Collection: Boiled Angel - Mike Diana

As a teenager, Mike Diana took after the underground comix community, namely Zap Comix, and self-published Boiled Angel, his first handmade comic zine hallmarked by his flagrantly explicit and taboo black line drawings. With up to 300 in circulation at the time, Diana hoped to circumnavigate the conservative eye of Largo, Florida, yet intended to create the most offensive zine ever made. Enough to become the only person thus far in the United States to receive a criminal conviction for artistic obscenity.


When an undercover law enforcement officer got a hold of an edition of Boiled Angel, Diana was at first mistakenly connected to the previously unsolved Gainesville, Florida murders. Taken to trial in 1994, Diana was found guilty for publishing, distributing and advertising obscenity. He served four days in maximum security and three years of supervised probation and community service, was ordered to stay away from minors, was preemptively forbidden from drawing, and was subject to warrantless searches of his home for “obscene” material.


Opponents accused him as a Satan-serving glorifier of rape, murder, torture, child abuse, bestiality, necrophilia, to name a few of his controversial subject matters. Others were shocked and enraged at an apparent violation of First Amendment rights. According to Diana, “I want to make people more aware of the things [that] were going on around them…if they’re going to get mad at something, I want them to get mad at the fact that these things really happen.”

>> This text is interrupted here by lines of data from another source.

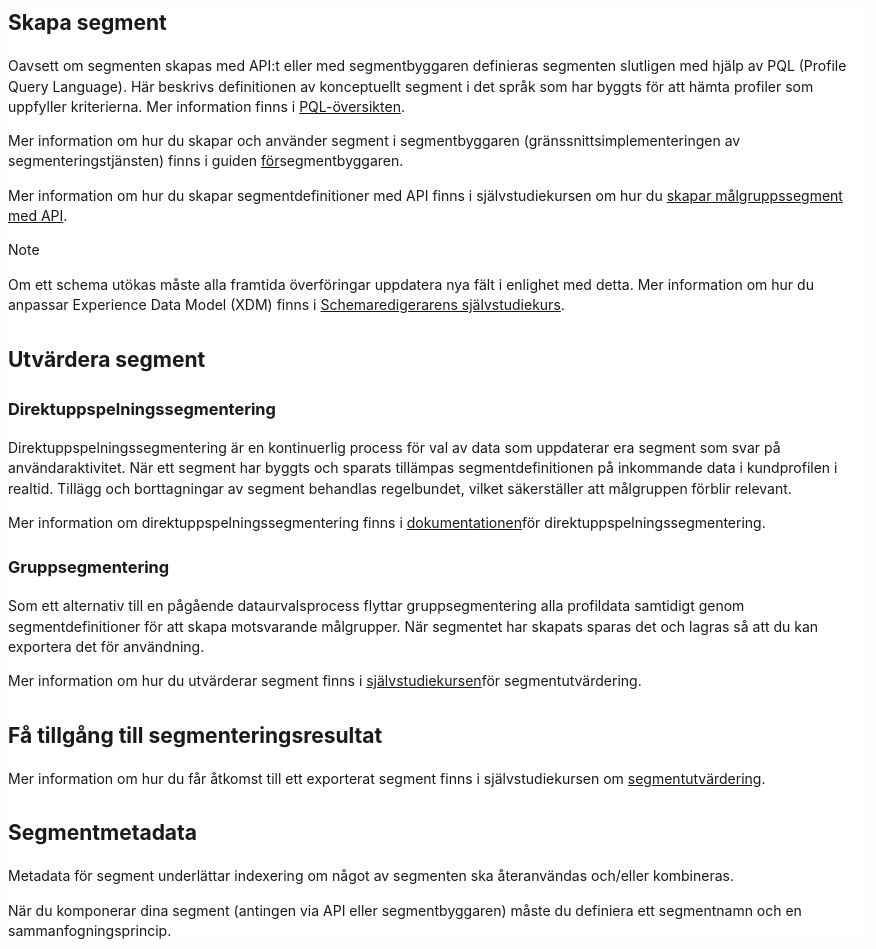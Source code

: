 ## Skapa segment

Oavsett om segmenten skapas med API:t eller med segmentbyggaren definieras segmenten slutligen med hjälp av PQL (Profile Query Language). Här beskrivs definitionen av konceptuellt segment i det språk som har byggts för att hämta profiler som uppfyller kriterierna. Mer information finns i [PQL-översikten](./pql/overview.md).

Mer information om hur du skapar och använder segment i segmentbyggaren (gränssnittsimplementeringen av segmenteringstjänsten) finns i guiden [för](./ui/overview.md)segmentbyggaren.

Mer information om hur du skapar segmentdefinitioner med API finns i självstudiekursen om hur du [skapar målgruppssegment med API](./tutorials/create-a-segment.md).

>[!NOTE]
>
>Om ett schema utökas måste alla framtida överföringar uppdatera nya fält i enlighet med detta. Mer information om hur du anpassar Experience Data Model (XDM) finns i [Schemaredigerarens självstudiekurs](../xdm/tutorials/create-schema-ui.md).

## Utvärdera segment

### Direktuppspelningssegmentering

Direktuppspelningssegmentering är en kontinuerlig process för val av data som uppdaterar era segment som svar på användaraktivitet. När ett segment har byggts och sparats tillämpas segmentdefinitionen på inkommande data i kundprofilen i realtid. Tillägg och borttagningar av segment behandlas regelbundet, vilket säkerställer att målgruppen förblir relevant.

Mer information om direktuppspelningssegmentering finns i [dokumentationen](./api/streaming-segmentation.md)för direktuppspelningssegmentering.

### Gruppsegmentering

Som ett alternativ till en pågående dataurvalsprocess flyttar gruppsegmentering alla profildata samtidigt genom segmentdefinitioner för att skapa motsvarande målgrupper. När segmentet har skapats sparas det och lagras så att du kan exportera det för användning.

Mer information om hur du utvärderar segment finns i [självstudiekursen](./tutorials/evaluate-a-segment.md)för segmentutvärdering.

## Få tillgång till segmenteringsresultat

Mer information om hur du får åtkomst till ett exporterat segment finns i självstudiekursen om [segmentutvärdering](./tutorials/evaluate-a-segment.md).

## Segmentmetadata

Metadata för segment underlättar indexering om något av segmenten ska återanvändas och/eller kombineras.

När du komponerar dina segment (antingen via API eller segmentbyggaren) måste du definiera ett segmentnamn och en sammanfogningsprincip.
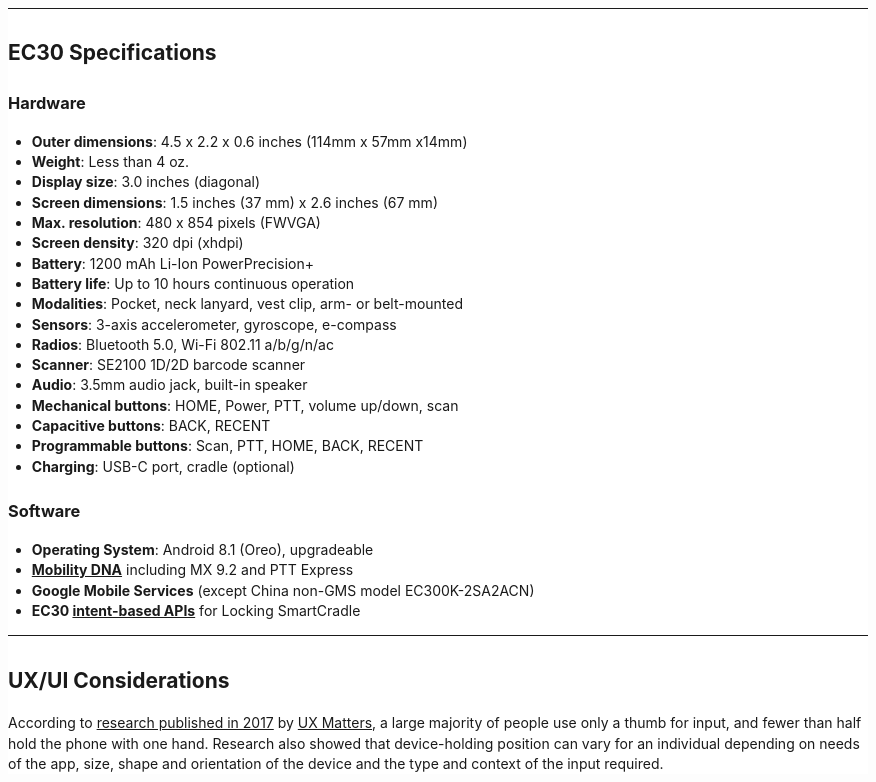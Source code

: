 -----

## EC30 Specifications

### Hardware
* **Outer dimensions**: 4.5 x 2.2 x 0.6 inches (114mm x 57mm x14mm) 
* **Weight**: Less than 4 oz. 
* **Display size**: 3.0 inches (diagonal) 
* **Screen dimensions**: 1.5 inches (37 mm) x 2.6 inches (67 mm)
* **Max. resolution**: 480 x 854 pixels (FWVGA)
* **Screen density**: 320 dpi (xhdpi)
* **Battery**: 1200 mAh Li-Ion PowerPrecision+ 
* **Battery life**: Up to 10 hours continuous operation
* **Modalities**: Pocket, neck lanyard, vest clip, arm- or belt-mounted
* **Sensors**: 3-axis accelerometer, gyroscope, e-compass
* **Radios**: Bluetooth 5.0, Wi-Fi 802.11 a/b/g/n/ac 
* **Scanner**: SE2100 1D/2D barcode scanner
* **Audio**: 3.5mm audio jack, built-in speaker
* **Mechanical buttons**: HOME, Power, PTT, volume up/down, scan  
* **Capacitive buttons**: BACK, RECENT 
* **Programmable buttons**: Scan, PTT, HOME, BACK, RECENT
* **Charging**: USB-C port, cradle (optional)

### Software

* **Operating System**: Android 8.1 (Oreo), upgradeable
* **[Mobility DNA](https://www.zebra.com/us/en/products/software/mobile-computers/mobility-dna.html)** including MX 9.2 and PTT Express
* **Google Mobile Services** (except China non-GMS model EC300K-2SA2ACN)
* **EC30 [intent-based APIs](../../intents/cradle)** for Locking SmartCradle

-----

## UX/UI Considerations

According to [research published in 2017](https://www.uxmatters.com/mt/archives/2017/03/design-for-fingers-touch-and-people-part-1.php) by [UX Matters](https://www.uxmatters.com/about-us/#mission-anchor), a large majority of people use only a thumb for input, and fewer than half hold the phone with one hand. Research also showed that device-holding position can vary for an individual depending on needs of the app, size, shape and orientation of the device and the type and context of the input required.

Confrontational in its vulgarity and satire, Diana’s work commands its audience to acknowledge and feel the bizarre and ugly in our collective existence. His legacy is a wake-up call, a reminder of our ceaseless struggle to reconcile the absurd relationship between freedom of expression and the world of political correctness and censorship. Besides his foray into First Amendment martyrdom, Diana is a master of his craft and a champion of the authentic ethos of comic art. He asks that you don’t look away when he unforgivably holds up a mirror to a society that deemed his very act of drawing, a crime.